What the task asks
The records below are to be retyped in full. Keep every word.

--- START ---

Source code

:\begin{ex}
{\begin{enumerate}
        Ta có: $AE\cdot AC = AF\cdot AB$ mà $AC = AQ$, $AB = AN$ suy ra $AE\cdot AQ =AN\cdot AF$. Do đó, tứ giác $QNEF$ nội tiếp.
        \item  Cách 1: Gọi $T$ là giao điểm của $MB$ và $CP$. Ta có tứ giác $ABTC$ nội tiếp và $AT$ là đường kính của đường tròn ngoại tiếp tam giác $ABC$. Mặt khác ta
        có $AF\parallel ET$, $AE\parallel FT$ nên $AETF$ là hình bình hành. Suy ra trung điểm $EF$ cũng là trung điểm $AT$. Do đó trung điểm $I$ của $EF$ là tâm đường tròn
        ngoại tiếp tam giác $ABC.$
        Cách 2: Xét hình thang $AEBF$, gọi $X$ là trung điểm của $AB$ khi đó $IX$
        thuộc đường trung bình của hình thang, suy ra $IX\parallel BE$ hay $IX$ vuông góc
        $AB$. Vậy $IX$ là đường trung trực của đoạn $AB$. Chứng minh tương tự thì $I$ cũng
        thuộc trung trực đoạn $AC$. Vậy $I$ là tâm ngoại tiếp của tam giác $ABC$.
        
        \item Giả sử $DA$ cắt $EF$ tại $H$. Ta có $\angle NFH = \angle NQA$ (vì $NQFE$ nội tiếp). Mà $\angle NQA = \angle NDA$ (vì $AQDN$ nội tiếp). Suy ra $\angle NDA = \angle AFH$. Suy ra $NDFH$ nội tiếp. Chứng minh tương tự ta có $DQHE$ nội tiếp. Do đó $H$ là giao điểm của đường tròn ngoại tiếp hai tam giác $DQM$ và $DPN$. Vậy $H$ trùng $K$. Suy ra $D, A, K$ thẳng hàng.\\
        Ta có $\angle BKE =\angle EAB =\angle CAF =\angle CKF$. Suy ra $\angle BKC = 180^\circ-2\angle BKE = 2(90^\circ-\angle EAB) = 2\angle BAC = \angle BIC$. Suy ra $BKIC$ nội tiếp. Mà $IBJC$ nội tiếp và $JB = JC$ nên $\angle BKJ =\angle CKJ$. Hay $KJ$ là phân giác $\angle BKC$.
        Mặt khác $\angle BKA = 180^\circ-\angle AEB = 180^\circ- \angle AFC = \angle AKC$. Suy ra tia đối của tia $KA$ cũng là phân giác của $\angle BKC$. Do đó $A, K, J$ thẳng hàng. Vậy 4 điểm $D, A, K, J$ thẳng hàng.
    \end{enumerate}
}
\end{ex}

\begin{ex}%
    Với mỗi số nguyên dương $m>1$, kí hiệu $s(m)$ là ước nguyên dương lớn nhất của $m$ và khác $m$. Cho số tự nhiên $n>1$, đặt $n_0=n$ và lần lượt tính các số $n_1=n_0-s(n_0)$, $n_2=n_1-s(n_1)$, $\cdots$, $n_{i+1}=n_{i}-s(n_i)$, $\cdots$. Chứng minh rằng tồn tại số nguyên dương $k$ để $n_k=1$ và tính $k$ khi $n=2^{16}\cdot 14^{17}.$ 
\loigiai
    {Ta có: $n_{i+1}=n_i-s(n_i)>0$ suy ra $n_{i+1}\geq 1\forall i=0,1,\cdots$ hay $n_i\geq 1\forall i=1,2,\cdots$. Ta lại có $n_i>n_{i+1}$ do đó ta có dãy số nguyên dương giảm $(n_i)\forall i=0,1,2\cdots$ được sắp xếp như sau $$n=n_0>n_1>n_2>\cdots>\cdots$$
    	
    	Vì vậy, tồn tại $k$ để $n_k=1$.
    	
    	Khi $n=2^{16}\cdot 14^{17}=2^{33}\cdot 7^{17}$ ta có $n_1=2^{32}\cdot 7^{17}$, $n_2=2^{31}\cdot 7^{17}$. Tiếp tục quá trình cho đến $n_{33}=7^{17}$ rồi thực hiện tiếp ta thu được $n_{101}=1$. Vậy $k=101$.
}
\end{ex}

--- END ---

Response to this exercise
Source code

:\begin{ex}
{\begin{enumerate}
        Ta có: $AE\cdot AC = AF\cdot AB$ mà $AC = AQ$, $AB = AN$ suy ra $AE\cdot AQ =AN\cdot AF$. Do đó, tứ giác $QNEF$ nội tiếp.
        \item  Cách 1: Gọi $T$ là giao điểm của $MB$ và $CP$. Ta có tứ giác $ABTC$ nội tiếp và $AT$ là đường kính của đường tròn ngoại tiếp tam giác $ABC$. Mặt khác ta
        có $AF\parallel ET$, $AE\parallel FT$ nên $AETF$ là hình bình hành. Suy ra trung điểm $EF$ cũng là trung điểm $AT$. Do đó trung điểm $I$ của $EF$ là tâm đường tròn
        ngoại tiếp tam giác $ABC.$
        Cách 2: Xét hình thang $AEBF$, gọi $X$ là trung điểm của $AB$ khi đó $IX$
        thuộc đường trung bình của hình thang, suy ra $IX\parallel BE$ hay $IX$ vuông góc
        $AB$. Vậy $IX$ là đường trung trực của đoạn $AB$. Chứng minh tương tự thì $I$ cũng
        thuộc trung trực đoạn $AC$. Vậy $I$ là tâm ngoại tiếp của tam giác $ABC$.
        
        \item Giả sử $DA$ cắt $EF$ tại $H$. Ta có $\angle NFH = \angle NQA$ (vì $NQFE$ nội tiếp). Mà $\angle NQA = \angle NDA$ (vì $AQDN$ nội tiếp). Suy ra $\angle NDA = \angle AFH$. Suy ra $NDFH$ nội tiếp. Chứng minh tương tự ta có $DQHE$ nội tiếp. Do đó $H$ là giao điểm của đường tròn ngoại tiếp hai tam giác $DQM$ và $DPN$. Vậy $H$ trùng $K$. Suy ra $D, A, K$ thẳng hàng.\\
        Ta có $\angle BKE =\angle EAB =\angle CAF =\angle CKF$. Suy ra $\angle BKC = 180^\circ-2\angle BKE = 2(90^\circ-\angle EAB) = 2\angle BAC = \angle BIC$. Suy ra $BKIC$ nội tiếp. Mà $IBJC$ nội tiếp và $JB = JC$ nên $\angle BKJ =\angle CKJ$. Hay $KJ$ là phân giác $\angle BKC$.
        Mặt khác $\angle BKA = 180^\circ-\angle AEB = 180^\circ- \angle AFC = \angle AKC$. Suy ra tia đối của tia $KA$ cũng là phân giác của $\angle BKC$. Do đó $A, K, J$ thẳng hàng. Vậy 4 điểm $D, A, K, J$ thẳng hàng.
    \end{enumerate}
}
\end{ex}

\begin{ex}%
    Với mỗi số nguyên dương $m>1$, kí hiệu $s(m)$ là ước nguyên dương lớn nhất của $m$ và khác $m$. Cho số tự nhiên $n>1$, đặt $n_0=n$ và lần lượt tính các số $n_1=n_0-s(n_0)$, $n_2=n_1-s(n_1)$, $\cdots$, $n_{i+1}=n_{i}-s(n_i)$, $\cdots$. Chứng minh rằng tồn tại số nguyên dương $k$ để $n_k=1$ và tính $k$ khi $n=2^{16}\cdot 14^{17}.$ 
\loigiai
    {Ta có: $n_{i+1}=n_i-s(n_i)>0$ suy ra $n_{i+1}\geq 1\forall i=0,1,\cdots$ hay $n_i\geq 1\forall i=1,2,\cdots$. Ta lại có $n_i>n_{i+1}$ do đó ta có dãy số nguyên dương giảm $(n_i)\forall i=0,1,2\cdots$ được sắp xếp như sau $$n=n_0>n_1>n_2>\cdots>\cdots$$
    	
    	Vì vậy, tồn tại $k$ để $n_k=1$.
    	
    	Khi $n=2^{16}\cdot 14^{17}=2^{33}\cdot 7^{17}$ ta có $n_1=2^{32}\cdot 7^{17}$, $n_2=2^{31}\cdot 7^{17}$. Tiếp tục quá trình cho đến $n_{33}=7^{17}$ rồi thực hiện tiếp ta thu được $n_{101}=1$. Vậy $k=101$.
}
\end{ex}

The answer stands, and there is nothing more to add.